The Department of Human Services flagged the illegal sale of Medicare details on the dark web almost a fortnight before the illicit trade was exposed in a bombshell media report, The New Daily can exclusively reveal.
Internal emails, obtained under freedom of information laws, reveal that department officials discussed the security issue as early as June 22 – nearly two weeks before revelations that Medicare numbers were being sold online.
On July 4, The Guardian revealed that a dark web vendor was advertising the sale of any Australian’s Medicare number for the bitcoin equivalent of just $22 after exploiting a government system vulnerability.
In the wake of the revelations, Human Services Minister Alan Tudge said that he and his department had only learned of the illicit trade when contacted by a Guardian journalist on July 3.
However, high-priority correspondence within DHS shows that senior officials discussed the trade on the dark net, which is only accessible through a customised browser, nearly two weeks before it made the news.

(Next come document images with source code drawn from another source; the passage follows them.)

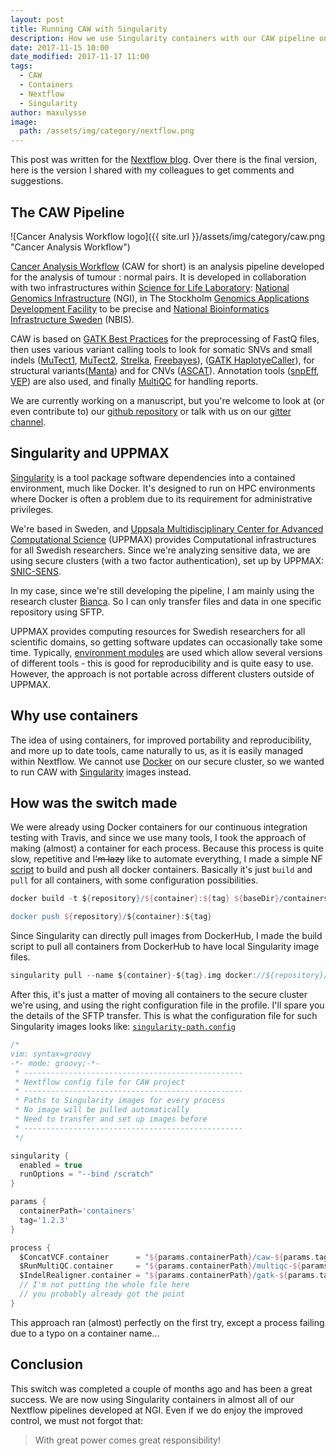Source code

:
 ```yaml
---
layout: post
title: Running CAW with Singularity
description: How we use Singularity containers with our CAW pipeline on UPPMAX secure clusters
date: 2017-11-15 10:00
date_modified: 2017-11-17 11:00
tags:
  - CAW
  - Containers
  - Nextflow
  - Singularity
author: maxulysse
image:
  path: /assets/img/category/nextflow.png
---
```


This post was written for the [Nextflow blog](https://www.nextflow.io/blog/2017/caw-and-singularity.html). Over there is the final version, here is the version I shared with my colleagues to get comments and suggestions.

## The CAW Pipeline

![Cancer Analysis Workflow logo]({{ site.url }}/assets/img/category/caw.png "Cancer Analysis Workflow")

[Cancer Analysis Workflow](http://opensource.scilifelab.se/projects/caw/) (CAW for short) is an analysis pipeline developed for the analysis of tumour : normal pairs.
It is developed in collaboration with two infrastructures within [Science for Life Laboratory](https://www.scilifelab.se/): [National Genomics Infrastructure](https://ngisweden.scilifelab.se/) (NGI), in The Stockholm [Genomics Applications Development Facility](https://www.scilifelab.se/facilities/ngi-stockholm/) to be precise and [National Bioinformatics Infrastructure Sweden](https://www.nbis.se/) (NBIS).

CAW is based on [GATK Best Practices](https://gatk.broadinstitute.org/hc/en-us/sections/360007226651-Best-Practices-Workflows) for the preprocessing of FastQ files, then uses various variant calling tools to look for somatic SNVs and small indels ([MuTect1](https://github.com/broadinstitute/mutect/), [MuTect2](https://github.com/broadgsa/gatk-protected/), [Strelka](https://github.com/Illumina/strelka/), [Freebayes](https://github.com/ekg/freebayes/)), ([GATK HaplotyeCaller](https://github.com/broadgsa/gatk-protected/)), for structural variants([Manta](https://github.com/Illumina/manta/)) and for CNVs ([ASCAT](https://github.com/Crick-CancerGenomics/ascat/)).
Annotation tools ([snpEff](http://snpeff.sourceforge.net/), [VEP](https://www.ensembl.org/info/docs/tools/vep/index.html)) are also used, and finally [MultiQC](http://multiqc.info/) for handling reports.

We are currently working on a manuscript, but you're welcome to look at (or even contribute to) our [github repository](https://github.com/SciLifeLab/CAW/) or talk with us on our [gitter channel](https://gitter.im/SciLifeLab/CAW/).

## Singularity and UPPMAX

[Singularity](http://singularity.lbl.gov/) is a tool package software dependencies into a contained environment, much like Docker. It's designed to run on HPC environments where Docker is often a problem due to its requirement for administrative privileges.

We're based in Sweden, and [Uppsala Multidisciplinary Center for Advanced Computational Science](https://uppmax.uu.se/) (UPPMAX) provides Computational infrastructures for all Swedish researchers.
Since we're analyzing sensitive data, we are using secure clusters (with a two factor authentication), set up by UPPMAX: [SNIC-SENS](https://www.uppmax.uu.se/projects-and-collaborations/snic-sens/).

In my case, since we're still developing the pipeline, I am mainly using the research cluster [Bianca](https://www.uppmax.uu.se/resources/systems/the-bianca-cluster/).
So I can only transfer files and data in one specific repository using SFTP.

UPPMAX provides computing resources for Swedish researchers for all scientific domains, so getting software updates can occasionally take some time.
Typically, [environment modules](http://modules.sourceforge.net/) are used which allow several versions of different tools - this is good for reproducibility and is quite easy to use. However, the approach is not portable across different clusters outside of UPPMAX.

## Why use containers

The idea of using containers, for improved portability and reproducibility, and more up to date tools, came naturally to us, as it is easily managed within Nextflow.
We cannot use [Docker](https://www.docker.com/) on our secure cluster, so we wanted to run CAW with [Singularity](http://singularity.lbl.gov/) images instead.

## How was the switch made

We were already using Docker containers for our continuous integration testing with Travis, and since we use many tools, I took the approach of making (almost) a container for each process.
Because this process is quite slow, repetitive and I~~'m lazy~~ like to automate everything, I made a simple NF [script](https://github.com/SciLifeLab/Sarek/blob/1.2.0/buildContainers.nf) to build and push all docker containers.
Basically it's just `build` and `pull` for all containers, with some configuration possibilities.

```groovy
docker build -t ${repository}/${container}:${tag} ${baseDir}/containers/${container}/.

docker push ${repository}/${container}:${tag}
```

Since Singularity can directly pull images from DockerHub, I made the build script to pull all containers from DockerHub to have local Singularity image files.

```groovy
singularity pull --name ${container}-${tag}.img docker://${repository}/${container}:${tag}
```

After this, it's just a matter of moving all containers to the secure cluster we're using, and using the right configuration file in the profile.
I'll spare you the details of the SFTP transfer.
This is what the configuration file for such Singularity images looks like: [`singularity-path.config`](https://github.com/SciLifeLab/Sarek/blob/1.2.0/configuration/singularity-path.config)

```groovy
/*
vim: syntax=groovy
-*- mode: groovy;-*-
 * -------------------------------------------------
 * Nextflow config file for CAW project
 * -------------------------------------------------
 * Paths to Singularity images for every process
 * No image will be pulled automatically
 * Need to transfer and set up images before
 * -------------------------------------------------
 */

singularity {
  enabled = true
  runOptions = "--bind /scratch"
}

params {
  containerPath='containers'
  tag='1.2.3'
}

process {
  $ConcatVCF.container      = "${params.containerPath}/caw-${params.tag}.img"
  $RunMultiQC.container     = "${params.containerPath}/multiqc-${params.tag}.img"
  $IndelRealigner.container = "${params.containerPath}/gatk-${params.tag}.img"
  // I'm not putting the whole file here
  // you probably already got the point
}
```

This approach ran (almost) perfectly on the first try, except a process failing due to a typo on a container name...

## Conclusion

This switch was completed a couple of months ago and has been a great success.
We are now using Singularity containers in almost all of our Nextflow pipelines developed at NGI.
Even if we do enjoy the improved control, we must not forgot that:
> With great power comes great responsibility!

On June 22, Rhonda Morris, national manager for serious non-compliance, raised the issue with Kate Buggy, national manager for internal fraud control and investigations, and Mark Withnell, general manager of business integrity, as well as several unnamed officials.

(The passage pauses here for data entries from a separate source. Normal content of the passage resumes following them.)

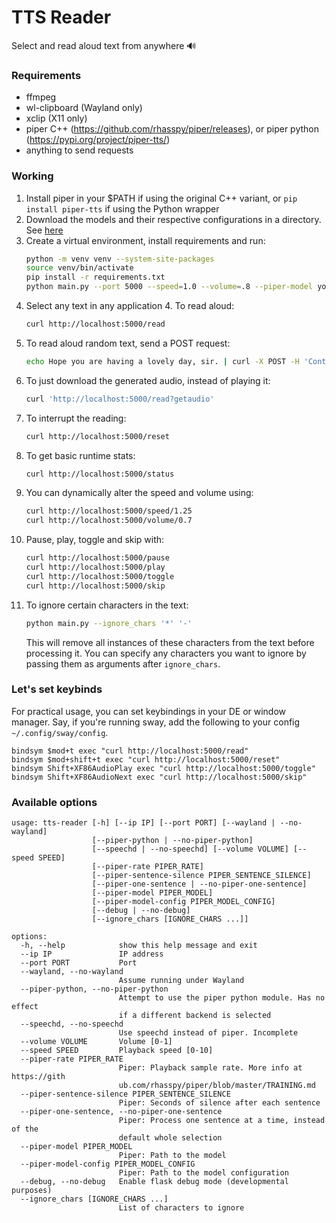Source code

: # TTS Reader

Select and read aloud text from anywhere 🔊

### Requirements

- ffmpeg
- wl-clipboard (Wayland only)
- xclip (X11 only)
- piper C++ (https://github.com/rhasspy/piper/releases), or piper python (https://pypi.org/project/piper-tts/)
- anything to send requests

### Working

1. Install piper in your $PATH if using the original C++ variant, or `pip install piper-tts` if using the Python wrapper
2. Download the models and their respective configurations in a directory. See [here](https://github.com/rhasspy/piper/blob/master/VOICES.md)
3. Create a virtual environment, install requirements and run:
   ```bash
   python -m venv venv --system-site-packages
   source venv/bin/activate
   pip install -r requirements.txt
   python main.py --port 5000 --speed=1.0 --volume=.8 --piper-model yourmodel.onnx --piper-model-config yourmodel.onnx.json --wayland
   ```
4. Select any text in any application 4. To read aloud:
   ```bash
   curl http://localhost:5000/read
   ```
5. To read aloud random text, send a POST request:
   ```bash
   echo Hope you are having a lovely day, sir. | curl -X POST -H 'Content-Type: application/octet-stream' --data-binary @- localhost:5000/read
   ```
6. To just download the generated audio, instead of playing it:
   ```bash
   curl 'http://localhost:5000/read?getaudio'
   ```
7. To interrupt the reading:
   ```bash
   curl http://localhost:5000/reset
   ```
8. To get basic runtime stats:
   ```bash
   curl http://localhost:5000/status
   ```
9. You can dynamically alter the speed and volume using:
   ```bash
   curl http://localhost:5000/speed/1.25
   curl http://localhost:5000/volume/0.7
   ```
10. Pause, play, toggle and skip with:
    ```bash
    curl http://localhost:5000/pause
    curl http://localhost:5000/play
    curl http://localhost:5000/toggle
    curl http://localhost:5000/skip
    ```
11. To ignore certain characters in the text:
    ```bash
    python main.py --ignore_chars '*' '-'
    ```
    This will remove all instances of these characters from the text before processing it. You can specify any characters you want to ignore by passing them as arguments after `ignore_chars`.

### Let's set keybinds

For practical usage, you can set keybindings in your DE or window manager. Say, if you're running sway, add the following to your config `~/.config/sway/config`.

```shell
bindsym $mod+t exec "curl http://localhost:5000/read"
bindsym $mod+shift+t exec "curl http://localhost:5000/reset"
bindsym Shift+XF86AudioPlay exec "curl http://localhost:5000/toggle"
bindsym Shift+XF86AudioNext exec "curl http://localhost:5000/skip"
```

### Available options

```
usage: tts-reader [-h] [--ip IP] [--port PORT] [--wayland | --no-wayland]
                  [--piper-python | --no-piper-python]
                  [--speechd | --no-speechd] [--volume VOLUME] [--speed SPEED]
                  [--piper-rate PIPER_RATE]
                  [--piper-sentence-silence PIPER_SENTENCE_SILENCE]
                  [--piper-one-sentence | --no-piper-one-sentence]
                  [--piper-model PIPER_MODEL]
                  [--piper-model-config PIPER_MODEL_CONFIG]
                  [--debug | --no-debug]
                  [--ignore_chars [IGNORE_CHARS ...]]

options:
  -h, --help            show this help message and exit
  --ip IP               IP address
  --port PORT           Port
  --wayland, --no-wayland
                        Assume running under Wayland
  --piper-python, --no-piper-python
                        Attempt to use the piper python module. Has no effect
                        if a different backend is selected
  --speechd, --no-speechd
                        Use speechd instead of piper. Incomplete
  --volume VOLUME       Volume [0-1]
  --speed SPEED         Playback speed [0-10]
  --piper-rate PIPER_RATE
                        Piper: Playback sample rate. More info at https://gith
                        ub.com/rhasspy/piper/blob/master/TRAINING.md
  --piper-sentence-silence PIPER_SENTENCE_SILENCE
                        Piper: Seconds of silence after each sentence
  --piper-one-sentence, --no-piper-one-sentence
                        Piper: Process one sentence at a time, instead of the
                        default whole selection
  --piper-model PIPER_MODEL
                        Piper: Path to the model
  --piper-model-config PIPER_MODEL_CONFIG
                        Piper: Path to the model configuration
  --debug, --no-debug   Enable flask debug mode (developmental purposes)
  --ignore_chars [IGNORE_CHARS ...]
                        List of characters to ignore
```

In a later email on July 3, Mr Withnell apparently connected The Guardian’s inquiries to the department’s earlier discussions on the issue, writing to colleagues: “This is the one I was mentioning last week.”

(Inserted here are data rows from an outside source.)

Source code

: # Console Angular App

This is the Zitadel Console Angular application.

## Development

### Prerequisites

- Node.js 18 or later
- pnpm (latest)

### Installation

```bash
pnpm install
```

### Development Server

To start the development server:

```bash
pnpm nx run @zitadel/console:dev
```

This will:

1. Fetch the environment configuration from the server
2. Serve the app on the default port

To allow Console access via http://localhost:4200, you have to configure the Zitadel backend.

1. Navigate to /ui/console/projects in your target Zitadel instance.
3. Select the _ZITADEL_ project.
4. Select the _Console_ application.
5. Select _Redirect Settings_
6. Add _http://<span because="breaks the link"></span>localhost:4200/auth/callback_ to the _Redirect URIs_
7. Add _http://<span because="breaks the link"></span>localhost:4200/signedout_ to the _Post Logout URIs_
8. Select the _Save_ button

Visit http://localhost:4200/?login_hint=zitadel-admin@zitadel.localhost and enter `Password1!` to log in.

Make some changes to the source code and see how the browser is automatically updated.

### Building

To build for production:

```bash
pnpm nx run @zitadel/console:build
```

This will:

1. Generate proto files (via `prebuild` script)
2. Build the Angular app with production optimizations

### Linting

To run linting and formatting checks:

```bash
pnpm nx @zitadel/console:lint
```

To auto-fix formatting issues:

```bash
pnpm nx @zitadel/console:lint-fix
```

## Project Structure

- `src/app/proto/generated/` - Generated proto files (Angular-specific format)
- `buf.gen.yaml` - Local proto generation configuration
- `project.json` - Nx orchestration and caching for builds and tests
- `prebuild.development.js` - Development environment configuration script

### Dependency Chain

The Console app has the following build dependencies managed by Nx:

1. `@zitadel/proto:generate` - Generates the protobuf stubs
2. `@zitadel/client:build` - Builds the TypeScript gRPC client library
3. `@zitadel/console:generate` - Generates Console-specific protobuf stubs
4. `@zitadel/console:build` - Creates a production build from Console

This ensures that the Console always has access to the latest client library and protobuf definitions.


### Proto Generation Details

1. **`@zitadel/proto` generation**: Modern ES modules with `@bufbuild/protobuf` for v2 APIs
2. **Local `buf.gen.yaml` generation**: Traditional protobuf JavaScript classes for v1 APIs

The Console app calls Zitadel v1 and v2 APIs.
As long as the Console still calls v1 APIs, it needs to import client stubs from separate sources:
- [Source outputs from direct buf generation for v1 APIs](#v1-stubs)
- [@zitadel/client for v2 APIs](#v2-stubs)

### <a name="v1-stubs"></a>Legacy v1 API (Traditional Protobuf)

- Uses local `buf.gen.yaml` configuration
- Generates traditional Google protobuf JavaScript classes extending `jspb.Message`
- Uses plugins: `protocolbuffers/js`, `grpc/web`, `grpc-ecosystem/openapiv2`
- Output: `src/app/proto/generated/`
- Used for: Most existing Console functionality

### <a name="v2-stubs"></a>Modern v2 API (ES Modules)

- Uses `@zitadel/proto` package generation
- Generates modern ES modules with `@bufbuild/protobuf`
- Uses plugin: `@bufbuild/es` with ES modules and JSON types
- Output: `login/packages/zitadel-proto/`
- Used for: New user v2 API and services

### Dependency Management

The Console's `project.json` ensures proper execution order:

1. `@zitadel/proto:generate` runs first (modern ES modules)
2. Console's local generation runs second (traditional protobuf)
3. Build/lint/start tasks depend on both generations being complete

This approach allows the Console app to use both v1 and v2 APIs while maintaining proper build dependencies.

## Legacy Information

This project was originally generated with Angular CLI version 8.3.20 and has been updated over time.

It is unclear exactly what DHS knew about the sale of Medicare details on the dark web prior to July’s media report.
Citing exemptions related to law enforcement and criminal investigations, the department redacted most of the content of the emails released to The New Daily.
It refused to release numerous other related emails entirely.
A DHS spokesman denied the department had knowledge of a specific breach in June and said its internal discussions had only related to general matters.
Mr Tudge reiterated that he had no prior knowledge of the breach.
“I was not aware of this case until July 3 when the journalist alerted me to them,” he told The New Daily.
“When I was alerted to this my department immediately did the following three things: Firstly they referred this potential criminal activity to the Australian Federal Police, secondly they commenced an internal inquiry into the use of HPOS, and thirdly the Health Minister and I announced an external review would be undertaken.”
In September, DHS told the Senate that as many as 165 people may have had their Medicare numbers sold to unknown parties, although there had been no unauthorised access of any Australian’s health records.
Last month, a seperate review commissioned by the department recommended beefing up the authentication procedures required to access the online database used by healthcare professionals.
Although the AFP is continuing to investigate the source of the breach, the government has said it was likely the result of “traditional criminal activity” rather than a cyber attack.
In February, DHS was embroiled in controversy after it released the personal information of a Centrelink recipient to a journalist in order to defuse claims she made in the media.